* EXERCISE *
Only the lines that hold the word "Unicode" are wanted from this listing.

[INPUT DATA — start]

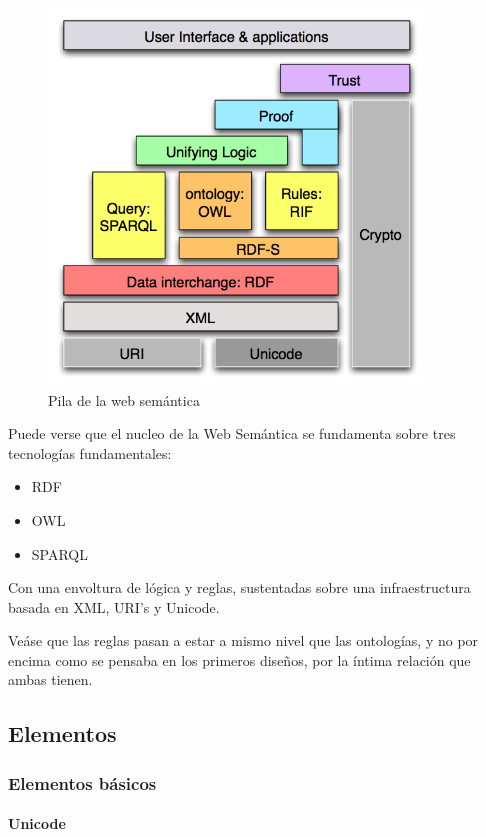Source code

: \begin{figure}[H]
	\centering
	\includegraphics[width=10cm]{images/semantic-web-stack.png}
	\caption{Pila de la web semántica}
	\label{fig:swStack}
\end{figure}

Puede verse que el nucleo de la Web Semántica se fundamenta sobre tres 
tecnologías fundamentales:

\begin{itemize}
  \item RDF
  \item OWL
  \item SPARQL
\end{itemize}

Con una envoltura de lógica y reglas, sustentadas sobre una infraestructura 
basada en XML, URI's y Unicode.

Veáse que las reglas pasan a estar a mismo nivel que las ontologías, y no por
encima como se pensaba en los primeros diseños, por la íntima relación que ambas
tienen.

\subsection{Elementos}

\subsubsection{Elementos básicos}

\paragraph{Unicode}

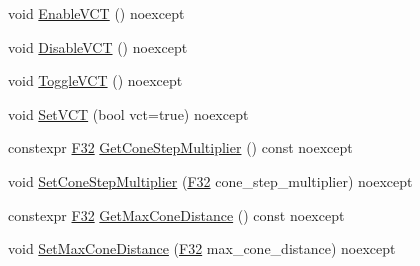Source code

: \begin{DoxyCompactItemize}
\item 
void \hyperlink{classmage_1_1rendering_1_1_voxelization_settings_a1f08a9e6c02ce6c3e392cdb1ad30f75e}{Enable\+V\+CT} () noexcept
\item 
void \hyperlink{classmage_1_1rendering_1_1_voxelization_settings_a7092d02a0878dad9ec4fa21ce1024147}{Disable\+V\+CT} () noexcept
\item 
void \hyperlink{classmage_1_1rendering_1_1_voxelization_settings_a930c8f4d3723e67e8cbfc2b41533ead8}{Toggle\+V\+CT} () noexcept
\item 
void \hyperlink{classmage_1_1rendering_1_1_voxelization_settings_a394b58dd3d414a406fd874f7e53b211f}{Set\+V\+CT} (bool vct=true) noexcept
\item 
constexpr \hyperlink{namespacemage_aa97e833b45f06d60a0a9c4fc22ae02c0}{F32} \hyperlink{classmage_1_1rendering_1_1_voxelization_settings_a672f561214738cbb64252b332e717693}{Get\+Cone\+Step\+Multiplier} () const noexcept
\item 
void \hyperlink{classmage_1_1rendering_1_1_voxelization_settings_a9eafb3795d3e8248196dd7e9c6d32671}{Set\+Cone\+Step\+Multiplier} (\hyperlink{namespacemage_aa97e833b45f06d60a0a9c4fc22ae02c0}{F32} cone\+\_\+step\+\_\+multiplier) noexcept
\item 
constexpr \hyperlink{namespacemage_aa97e833b45f06d60a0a9c4fc22ae02c0}{F32} \hyperlink{classmage_1_1rendering_1_1_voxelization_settings_aa79b36e2c7ef50513548512f2cedfb6b}{Get\+Max\+Cone\+Distance} () const noexcept
\item 
void \hyperlink{classmage_1_1rendering_1_1_voxelization_settings_a137c4c2186b5034f546d0b876cd0633e}{Set\+Max\+Cone\+Distance} (\hyperlink{namespacemage_aa97e833b45f06d60a0a9c4fc22ae02c0}{F32} max\+\_\+cone\+\_\+distance) noexcept
\end{DoxyCompactItemize}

[INPUT DATA — finish]

* EXERCISE RESPONSE *
basada en XML, URI's y Unicode.
\paragraph{Unicode}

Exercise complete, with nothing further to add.